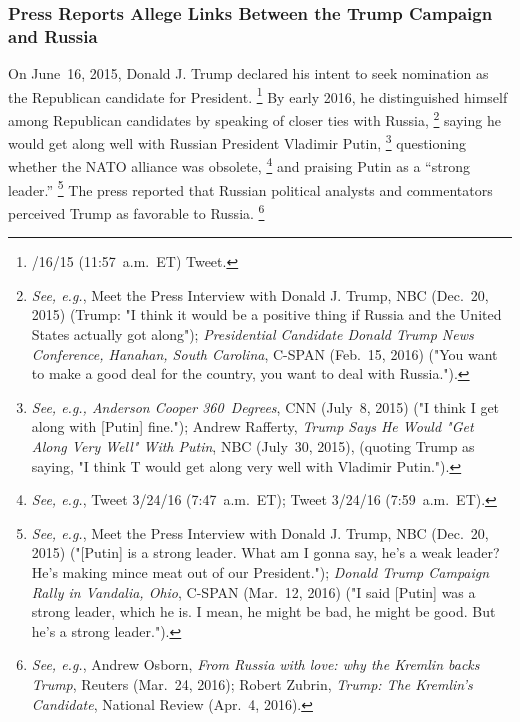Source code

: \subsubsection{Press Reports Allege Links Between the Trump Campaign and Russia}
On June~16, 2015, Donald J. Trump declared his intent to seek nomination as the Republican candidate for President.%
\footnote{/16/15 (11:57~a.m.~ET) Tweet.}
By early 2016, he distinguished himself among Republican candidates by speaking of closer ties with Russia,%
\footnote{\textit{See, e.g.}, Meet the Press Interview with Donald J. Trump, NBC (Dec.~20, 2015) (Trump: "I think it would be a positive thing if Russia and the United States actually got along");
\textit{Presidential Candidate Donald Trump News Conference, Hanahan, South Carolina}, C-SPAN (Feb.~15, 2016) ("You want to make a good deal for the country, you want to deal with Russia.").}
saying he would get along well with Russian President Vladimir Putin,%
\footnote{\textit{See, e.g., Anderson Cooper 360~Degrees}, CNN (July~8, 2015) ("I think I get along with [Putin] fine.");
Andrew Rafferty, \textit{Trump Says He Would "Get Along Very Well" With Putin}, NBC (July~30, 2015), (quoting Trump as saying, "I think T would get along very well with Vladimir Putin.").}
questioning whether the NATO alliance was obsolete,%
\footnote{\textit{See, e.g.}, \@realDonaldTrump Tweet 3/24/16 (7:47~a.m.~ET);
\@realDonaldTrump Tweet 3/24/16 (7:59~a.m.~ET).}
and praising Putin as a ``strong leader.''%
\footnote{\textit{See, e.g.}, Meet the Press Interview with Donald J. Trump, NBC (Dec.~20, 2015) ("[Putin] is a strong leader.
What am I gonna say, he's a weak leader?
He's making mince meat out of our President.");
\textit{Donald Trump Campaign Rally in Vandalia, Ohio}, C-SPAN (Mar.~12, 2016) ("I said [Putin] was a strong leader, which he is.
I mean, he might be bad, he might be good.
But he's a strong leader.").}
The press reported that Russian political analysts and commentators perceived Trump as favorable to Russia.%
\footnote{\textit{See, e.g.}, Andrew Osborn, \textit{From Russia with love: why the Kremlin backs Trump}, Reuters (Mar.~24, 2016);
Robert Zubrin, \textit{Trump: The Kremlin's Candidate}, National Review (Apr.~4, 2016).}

+--

Exercise directions — Each line in the listing above either holds the string "saying" or does not; state how many do, giving the number only.

Solution for this task — 2